To the point of good ingredients, Bon Monsieur produces a trance-like state with its use of lavender absolute and oakmoss. Its immediate feeling is familiarity, with a confidence that derives from this sensation. Everything here is clear and evident, in an equilibrium where the scent’s herbal notes blur into its spicy ones. Bon Monsieur is a richly nuanced lavender fougere, with a pronounced camphoraceous overtone that blankets a floral and green medley of bergamot, rose geranium, carnation, and lily of the valley - all on a woody, mossy, musky base. The complete work is gutsy albeit refined, sumptuous and confident. It is true to its simple, unfussy name – and effortlessly proves its eternal style.
Fougere L’Aube continues this theme and works it with an aquatic inflection, very much of the sort popularised by Cool Water (Davidoff, 1988) and Green Irish Tweed (Creed, 1985). It is unashamedly spicy, which adds momentum to this fragrance, its watery qualities redolent of dewdrops and torrents alike. This is a collage of aromatic materials, natural with a central accord of lavender-rose-sandalwood, and then exaggerated with modern aromachemicals for an almost melodramatic sense of sizzling freshness. It is grounded and pure, and Fougere L’Aube shines beautifully.

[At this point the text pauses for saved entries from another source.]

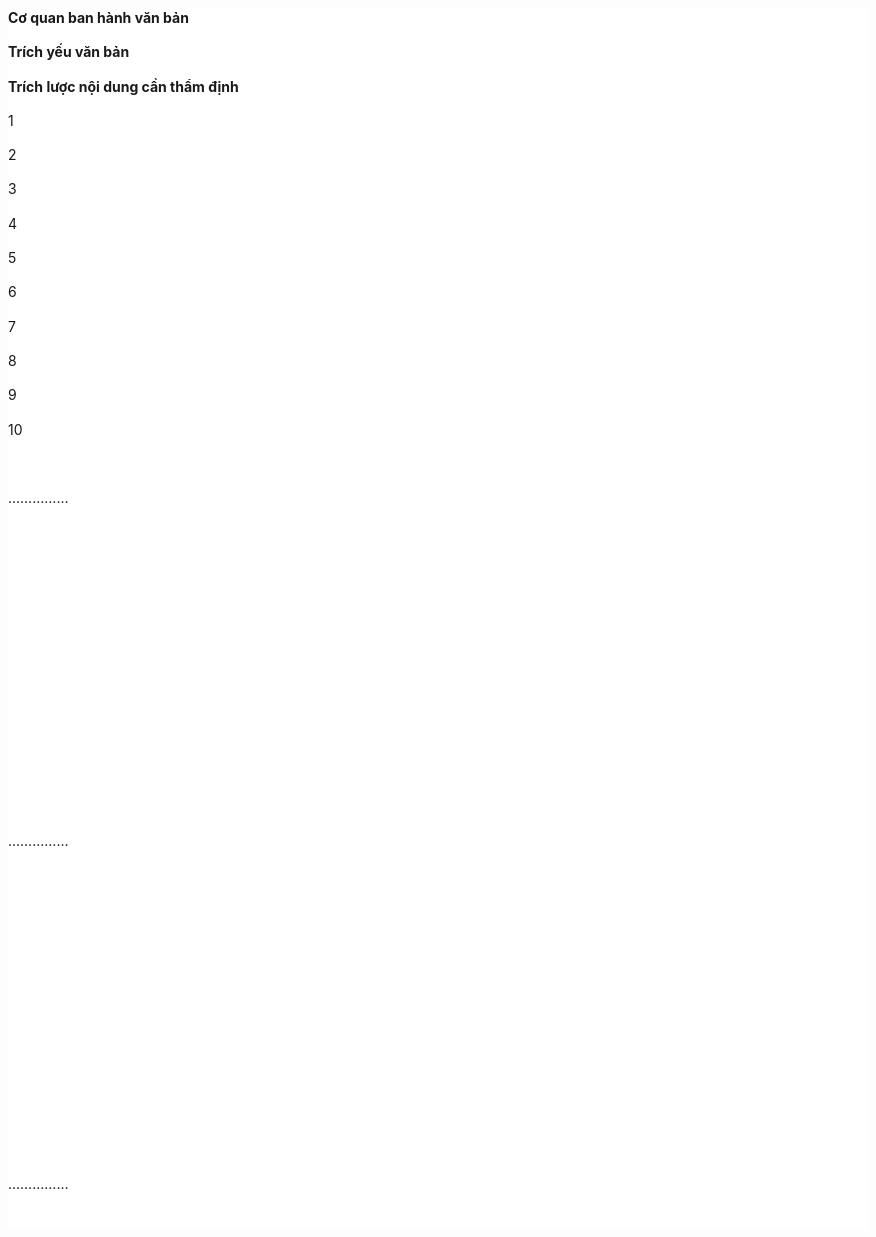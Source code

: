 **Cơ quan ban hành văn bản**

**Trích yếu văn bản**

**Trích lược nội dung cần thẩm định**



1

2

3

4

5

6

7

8

9

10



 

……………

 

 

 

 

 

 

 

 



 

……………

 

 

 

 

 

 

 

 



 

……………

 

Tabac Vert operates on a similar spiciness without the wateriness, instead drawing its strength from spicy florals and the driest wood and tobacco notes. It is at once restrained yet ornamental, its skeleton a chypre made up of cedarwood and vetiver. It insists upon an enduring and uncompromisable freshness through and through, which is sharp and unapologetically herbal. This is thanks to carnation - a floral note which is unmistakably warm yet delicate, with prominent pepper and clove nuances. This naturally pairs with tobacco materials, with all of its green, floral, crinkly-dry and vegetal complexities, resting on an ambery and coumarinic base.
Targhee Forest is the morning sun warming tall pine trees, as their resinous, sweet, and musk-like fragrance fills the air. Compositionally, it is a botanical concentrate – a heavenly assemblage of wild mountain and forest ingredients mixed with air and aether. It is the scent of berries, foliage, pine needles, shrubs, moss, and woods, worked into a familiar chypric structure of patchouli, amber, and musk. Cross sees this natural wonder through the lens of traditional French perfumery, like walking this forest in classic evening wear.
Mousse Illuminee presents another forest more aligned with fantasy, as it draws a hypnotic image of green conifers, grey lichen, and dark engulfing shadows. The scent is cloaked in a veil of silvery light and black shadow. This becomes a play much like the experience of dusk deep in the forest, where light filters through a canopy of aromatic pine trees and wild grasses and flowers. It is dry, spicy, and resinous and enchantingly radiant with a shimmering sillage, its haunting feeling furthered with the pure and cool touch of frankincense.
Chypre Siam is a remarkably creative work of perfumery, voyaging through Thailand as it adds to its mossy chypre structure. Added to the faceted and grippy brightness of bergamot is lime leaf, holy basil, and lemongrass – notes that maintain a similar intensity while broadening its reach into herbal and spicy domains. The sensual heart of a chypre keeps its traditional jasmine note, but combines with ylang-ylang to lend a humid, creamy, and tropical feeling. This melts into a deeply balsamic surface of benzoin resin, civet, sandalwood, and leathery moss notes.